(What the task requires): Scan the records for lines holding "sqlserver". Say how many there are and give nothing else.

== Segment start ==

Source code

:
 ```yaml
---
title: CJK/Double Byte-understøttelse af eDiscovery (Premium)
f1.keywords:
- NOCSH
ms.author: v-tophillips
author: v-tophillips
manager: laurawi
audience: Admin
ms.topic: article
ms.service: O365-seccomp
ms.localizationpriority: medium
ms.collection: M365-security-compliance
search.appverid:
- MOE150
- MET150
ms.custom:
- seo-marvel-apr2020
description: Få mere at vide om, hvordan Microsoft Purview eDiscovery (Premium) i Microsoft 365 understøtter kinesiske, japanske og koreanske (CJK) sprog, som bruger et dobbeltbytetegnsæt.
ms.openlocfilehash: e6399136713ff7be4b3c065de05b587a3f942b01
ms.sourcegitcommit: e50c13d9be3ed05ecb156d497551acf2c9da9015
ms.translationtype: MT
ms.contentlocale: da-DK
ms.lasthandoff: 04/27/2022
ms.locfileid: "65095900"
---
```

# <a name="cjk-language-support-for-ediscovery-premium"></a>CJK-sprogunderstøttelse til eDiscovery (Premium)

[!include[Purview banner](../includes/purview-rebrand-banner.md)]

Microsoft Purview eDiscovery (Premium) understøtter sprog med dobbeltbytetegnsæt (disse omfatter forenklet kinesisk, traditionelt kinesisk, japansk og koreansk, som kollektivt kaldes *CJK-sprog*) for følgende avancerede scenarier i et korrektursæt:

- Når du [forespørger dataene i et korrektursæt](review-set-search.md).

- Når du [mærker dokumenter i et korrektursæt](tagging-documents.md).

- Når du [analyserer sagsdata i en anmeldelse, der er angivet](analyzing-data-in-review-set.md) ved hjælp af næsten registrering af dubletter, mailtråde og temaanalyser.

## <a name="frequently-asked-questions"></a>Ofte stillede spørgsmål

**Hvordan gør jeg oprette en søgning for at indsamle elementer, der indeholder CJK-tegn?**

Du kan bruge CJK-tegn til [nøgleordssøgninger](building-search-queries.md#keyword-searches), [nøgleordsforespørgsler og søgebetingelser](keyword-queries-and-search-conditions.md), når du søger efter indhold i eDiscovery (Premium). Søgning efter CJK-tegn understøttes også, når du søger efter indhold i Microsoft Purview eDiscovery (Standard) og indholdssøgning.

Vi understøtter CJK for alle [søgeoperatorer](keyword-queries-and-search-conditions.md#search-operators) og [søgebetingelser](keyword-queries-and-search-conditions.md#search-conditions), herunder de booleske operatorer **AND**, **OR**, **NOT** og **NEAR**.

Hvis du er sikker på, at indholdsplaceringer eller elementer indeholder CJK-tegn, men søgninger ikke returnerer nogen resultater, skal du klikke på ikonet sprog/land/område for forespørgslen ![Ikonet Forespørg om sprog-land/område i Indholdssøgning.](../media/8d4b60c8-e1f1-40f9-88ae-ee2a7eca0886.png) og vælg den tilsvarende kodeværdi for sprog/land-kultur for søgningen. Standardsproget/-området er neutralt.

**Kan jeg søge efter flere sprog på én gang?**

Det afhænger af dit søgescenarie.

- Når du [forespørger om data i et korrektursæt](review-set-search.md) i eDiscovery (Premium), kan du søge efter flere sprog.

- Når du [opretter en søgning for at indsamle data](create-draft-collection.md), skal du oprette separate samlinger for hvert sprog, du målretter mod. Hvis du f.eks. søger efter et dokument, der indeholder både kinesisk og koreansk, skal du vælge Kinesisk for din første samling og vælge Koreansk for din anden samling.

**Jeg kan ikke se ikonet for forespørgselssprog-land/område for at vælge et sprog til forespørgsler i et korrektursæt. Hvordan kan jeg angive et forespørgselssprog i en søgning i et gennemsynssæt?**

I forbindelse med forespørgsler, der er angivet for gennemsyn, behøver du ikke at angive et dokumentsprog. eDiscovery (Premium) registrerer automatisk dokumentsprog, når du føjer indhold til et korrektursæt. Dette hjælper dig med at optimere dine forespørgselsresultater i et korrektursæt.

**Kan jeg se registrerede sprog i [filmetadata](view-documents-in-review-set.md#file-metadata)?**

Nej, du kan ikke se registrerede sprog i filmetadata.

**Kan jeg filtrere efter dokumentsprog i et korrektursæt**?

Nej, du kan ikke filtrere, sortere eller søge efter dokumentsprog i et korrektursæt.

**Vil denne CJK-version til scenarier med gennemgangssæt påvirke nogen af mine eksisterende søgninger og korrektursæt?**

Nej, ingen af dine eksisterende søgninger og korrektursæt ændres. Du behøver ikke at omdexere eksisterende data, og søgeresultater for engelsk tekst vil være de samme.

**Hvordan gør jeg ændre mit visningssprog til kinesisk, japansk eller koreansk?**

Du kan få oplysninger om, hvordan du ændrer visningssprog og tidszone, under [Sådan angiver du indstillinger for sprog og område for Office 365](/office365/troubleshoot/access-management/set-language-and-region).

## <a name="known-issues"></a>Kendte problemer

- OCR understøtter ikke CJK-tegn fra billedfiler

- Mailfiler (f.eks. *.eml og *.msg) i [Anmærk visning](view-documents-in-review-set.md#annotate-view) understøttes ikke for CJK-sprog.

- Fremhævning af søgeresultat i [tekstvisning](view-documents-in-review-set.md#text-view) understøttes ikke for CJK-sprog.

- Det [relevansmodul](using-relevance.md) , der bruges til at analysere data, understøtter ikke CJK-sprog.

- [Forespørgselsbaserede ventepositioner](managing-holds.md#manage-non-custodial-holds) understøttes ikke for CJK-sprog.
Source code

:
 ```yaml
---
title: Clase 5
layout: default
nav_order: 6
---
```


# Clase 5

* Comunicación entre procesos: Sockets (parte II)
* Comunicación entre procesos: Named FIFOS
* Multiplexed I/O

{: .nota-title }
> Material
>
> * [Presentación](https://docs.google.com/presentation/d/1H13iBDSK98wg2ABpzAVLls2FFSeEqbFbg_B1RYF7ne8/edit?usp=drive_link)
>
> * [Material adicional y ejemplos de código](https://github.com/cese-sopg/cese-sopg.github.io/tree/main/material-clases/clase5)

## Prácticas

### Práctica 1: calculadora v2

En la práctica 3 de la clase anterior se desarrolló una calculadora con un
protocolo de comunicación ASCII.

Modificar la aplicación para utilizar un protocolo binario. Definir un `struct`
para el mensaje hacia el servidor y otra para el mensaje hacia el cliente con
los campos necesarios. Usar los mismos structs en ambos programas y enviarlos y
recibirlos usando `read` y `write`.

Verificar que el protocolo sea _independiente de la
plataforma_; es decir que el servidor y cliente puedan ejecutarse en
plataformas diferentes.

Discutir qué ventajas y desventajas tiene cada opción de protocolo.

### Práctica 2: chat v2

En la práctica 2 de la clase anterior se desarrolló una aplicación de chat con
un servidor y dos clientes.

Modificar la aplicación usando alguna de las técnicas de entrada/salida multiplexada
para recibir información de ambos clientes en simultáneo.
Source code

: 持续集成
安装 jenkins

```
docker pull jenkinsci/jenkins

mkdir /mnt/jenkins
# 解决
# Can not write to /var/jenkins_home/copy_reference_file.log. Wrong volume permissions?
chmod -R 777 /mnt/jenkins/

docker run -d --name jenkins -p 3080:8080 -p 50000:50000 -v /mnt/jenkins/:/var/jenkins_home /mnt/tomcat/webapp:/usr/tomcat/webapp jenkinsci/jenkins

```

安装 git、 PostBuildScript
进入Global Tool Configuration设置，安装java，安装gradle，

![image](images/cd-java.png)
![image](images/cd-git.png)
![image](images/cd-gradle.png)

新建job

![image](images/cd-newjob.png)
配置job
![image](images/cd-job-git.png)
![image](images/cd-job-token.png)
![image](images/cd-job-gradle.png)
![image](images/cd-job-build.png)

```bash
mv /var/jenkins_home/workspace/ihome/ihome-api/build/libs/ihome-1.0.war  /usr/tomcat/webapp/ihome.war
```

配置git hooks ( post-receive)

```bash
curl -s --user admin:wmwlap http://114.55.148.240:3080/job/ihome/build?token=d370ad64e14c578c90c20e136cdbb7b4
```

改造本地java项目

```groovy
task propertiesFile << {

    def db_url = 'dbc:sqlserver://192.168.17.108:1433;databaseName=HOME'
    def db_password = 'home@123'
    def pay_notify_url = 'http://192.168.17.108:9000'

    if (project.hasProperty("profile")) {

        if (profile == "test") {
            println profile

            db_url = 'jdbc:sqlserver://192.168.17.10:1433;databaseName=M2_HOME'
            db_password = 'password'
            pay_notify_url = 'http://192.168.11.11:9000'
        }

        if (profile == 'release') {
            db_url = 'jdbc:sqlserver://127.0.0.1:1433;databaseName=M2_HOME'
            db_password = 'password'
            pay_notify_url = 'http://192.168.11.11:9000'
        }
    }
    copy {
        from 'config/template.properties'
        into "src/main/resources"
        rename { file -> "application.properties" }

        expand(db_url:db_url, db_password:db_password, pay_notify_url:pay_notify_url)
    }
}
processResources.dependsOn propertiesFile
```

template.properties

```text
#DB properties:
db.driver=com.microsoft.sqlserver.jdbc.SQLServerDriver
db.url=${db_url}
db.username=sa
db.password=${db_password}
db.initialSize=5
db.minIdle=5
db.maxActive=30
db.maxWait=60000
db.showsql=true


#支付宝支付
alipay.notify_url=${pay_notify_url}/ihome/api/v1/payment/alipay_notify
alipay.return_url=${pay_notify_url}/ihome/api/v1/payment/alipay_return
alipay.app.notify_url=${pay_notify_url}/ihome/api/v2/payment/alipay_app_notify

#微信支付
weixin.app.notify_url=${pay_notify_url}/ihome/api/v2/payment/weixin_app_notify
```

== Segment end ==

(Result below): 4